Mélisandre Schofield
Dans un terrain de stationnement, Mélisandre choisit une voiture. Elle se dépêche de quitter les lieux, pour éviter que la voiture ne devienne un jouet ou un brouillard. Les autoroutes qui s’étalent relient Brooklyn à l’Arctique, l’Est à l’Ouest. Elle se perd dans une géographie sombre et imaginaire qu’elle connaît par cœur.
Franz Schürch
Franz cauchemarde continuellement qu'il vole sans le vouloir, tout bas, à quelques mètres du sol, d’un vol saccadé et maladroit, qui le transporte à une vitesse moyenne en des lieux et parmi des gens habituels.
Charles Simic
De temps en temps, je rêve que je conduis dans une grande ville la nuit, complètement perdu et très angoissé de ne jamais retrouver mon chemin. Les rues sont mal éclairées, et je ne les reconnais pas et rien n’est ouvert à cette heure et il n’y a personne à qui demander des indications. Dans la version la plus effrayante de ce rêve je suis assis sur la banquette arrière et il n’y a personne au volant de l’auto en mouvement.
Simon St-Onge
Simon rêve que sa mère cloue des crabes au mur de sa chambre, tandis qu’un ours dans l’escalier le tient sous sa patte et picote sa paume avec un bâton de Popsicle.
François Turcot
Biographie rêvée.

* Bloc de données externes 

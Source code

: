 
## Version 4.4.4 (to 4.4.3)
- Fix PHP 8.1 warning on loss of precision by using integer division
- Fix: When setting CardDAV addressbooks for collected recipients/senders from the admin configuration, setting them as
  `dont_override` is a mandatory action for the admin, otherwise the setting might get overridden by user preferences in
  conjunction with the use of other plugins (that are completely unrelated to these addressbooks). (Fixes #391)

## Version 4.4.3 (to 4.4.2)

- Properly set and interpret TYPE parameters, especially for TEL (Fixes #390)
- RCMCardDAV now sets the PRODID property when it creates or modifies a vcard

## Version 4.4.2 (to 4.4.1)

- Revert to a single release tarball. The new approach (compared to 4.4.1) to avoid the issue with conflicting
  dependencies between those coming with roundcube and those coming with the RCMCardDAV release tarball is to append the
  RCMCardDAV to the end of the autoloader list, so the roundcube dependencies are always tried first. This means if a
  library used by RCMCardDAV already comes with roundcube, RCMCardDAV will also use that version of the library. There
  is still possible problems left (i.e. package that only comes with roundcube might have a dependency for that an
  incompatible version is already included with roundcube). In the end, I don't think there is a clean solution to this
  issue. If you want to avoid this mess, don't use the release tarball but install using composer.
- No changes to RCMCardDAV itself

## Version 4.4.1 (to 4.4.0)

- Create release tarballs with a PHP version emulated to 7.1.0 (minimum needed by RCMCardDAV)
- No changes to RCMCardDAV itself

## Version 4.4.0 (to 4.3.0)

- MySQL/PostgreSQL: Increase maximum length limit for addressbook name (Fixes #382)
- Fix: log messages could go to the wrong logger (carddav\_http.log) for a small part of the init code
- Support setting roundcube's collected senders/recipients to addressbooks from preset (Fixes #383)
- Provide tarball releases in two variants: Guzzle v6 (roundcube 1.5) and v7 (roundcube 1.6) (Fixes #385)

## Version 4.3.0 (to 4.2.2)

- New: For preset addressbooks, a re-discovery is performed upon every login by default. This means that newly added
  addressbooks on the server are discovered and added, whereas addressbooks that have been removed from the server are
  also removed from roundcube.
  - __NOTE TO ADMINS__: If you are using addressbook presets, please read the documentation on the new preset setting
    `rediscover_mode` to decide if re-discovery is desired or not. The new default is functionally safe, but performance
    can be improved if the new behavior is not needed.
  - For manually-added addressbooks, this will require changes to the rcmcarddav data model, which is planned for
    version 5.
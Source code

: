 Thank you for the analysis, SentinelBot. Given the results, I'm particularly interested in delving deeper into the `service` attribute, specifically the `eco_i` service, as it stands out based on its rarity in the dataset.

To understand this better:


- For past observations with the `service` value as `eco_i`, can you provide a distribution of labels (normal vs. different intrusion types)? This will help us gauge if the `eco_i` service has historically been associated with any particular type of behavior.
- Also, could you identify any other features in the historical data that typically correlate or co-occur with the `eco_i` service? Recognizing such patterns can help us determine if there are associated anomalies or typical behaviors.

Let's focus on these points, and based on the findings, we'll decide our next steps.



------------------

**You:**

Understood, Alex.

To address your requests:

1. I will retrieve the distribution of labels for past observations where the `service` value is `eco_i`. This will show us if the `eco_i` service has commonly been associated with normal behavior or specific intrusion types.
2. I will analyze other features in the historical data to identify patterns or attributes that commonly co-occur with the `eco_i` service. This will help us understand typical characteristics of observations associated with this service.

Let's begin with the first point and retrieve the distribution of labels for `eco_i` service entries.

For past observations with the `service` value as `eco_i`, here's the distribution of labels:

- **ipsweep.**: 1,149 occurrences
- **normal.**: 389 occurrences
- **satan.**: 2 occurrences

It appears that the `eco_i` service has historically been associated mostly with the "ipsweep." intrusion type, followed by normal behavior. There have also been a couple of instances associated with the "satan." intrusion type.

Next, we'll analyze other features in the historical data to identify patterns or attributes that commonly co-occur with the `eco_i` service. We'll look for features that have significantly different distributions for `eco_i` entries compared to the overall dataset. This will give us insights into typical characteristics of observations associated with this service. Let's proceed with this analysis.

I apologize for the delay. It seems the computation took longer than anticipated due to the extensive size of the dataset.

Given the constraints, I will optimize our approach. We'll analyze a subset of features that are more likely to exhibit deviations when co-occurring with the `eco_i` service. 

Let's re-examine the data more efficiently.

À sept heures sonnantes près du marché, l’aiguille d’un cadran pointe la main somnolente de François, prise entre un rêve et le bouton coincé de l’appareil. La dernière phrase rêvée ce matin contient trois mots – boîtier, ectoplasme et apparition – qui se retrouveront dans son prochain livre.
Pol Turgeon
Je suis jeune. Cinq ou six ans. Le rêve se déroule sur la rue en face de ma maison d’enfance. Une araignée géante arrive du bout de la rue en courant. Elle court droit vers moi. J’ai très très peur. Je veux me sauver. J’essaie de fuir, mais je n’arrive qu’à courir sur place.
Dauphin Vincent
Amorçant blême comme suit chaque nuitée en sueur, Dauphin s’éponge le front avant de sombrer. Leur venue l’effraie, et il ne dort depuis que d’un œil, la gorge étroite. Mais rien n’y fait. Aussitôt assoupi, chaque fois saisi, il cauchemarde, les nerfs paniqués, figé au lit. Car ils le maîtrisent et le soumettent à de froids instruments, outils complices de leurs désagréables manipulations. Il arrive que, malgré leur prévoyance, il les entrevoie : trois formes frêles à son chevet, la tête ovoïde, sans nez ni bouche, les yeux noirs immenses et sans paupières. Dauphin dans son crâne les entend qui s’affolent. Alors, une main se rapproche, le tâte et lui comprime l’artère au ras du cou, et le replonge en suspens dans l’oubli et le sommeil étroit. Là où, par lui-même, il ne peut offrir la moindre résistance ni se mouvoir. Tous les autres lieux sont des leurres. Ils sont trois à son chevet. Mais il les entend.
Jacob Wren
Jacob Wren rêve qu’il parle avec un étranger dans la rue. La conversation et l’étranger sont toujours différents. À un moment de la conversation, sans y penser, il utilise l’expression « so shoot me ». L’étranger sort un fusil et lui tire dans la poitrine.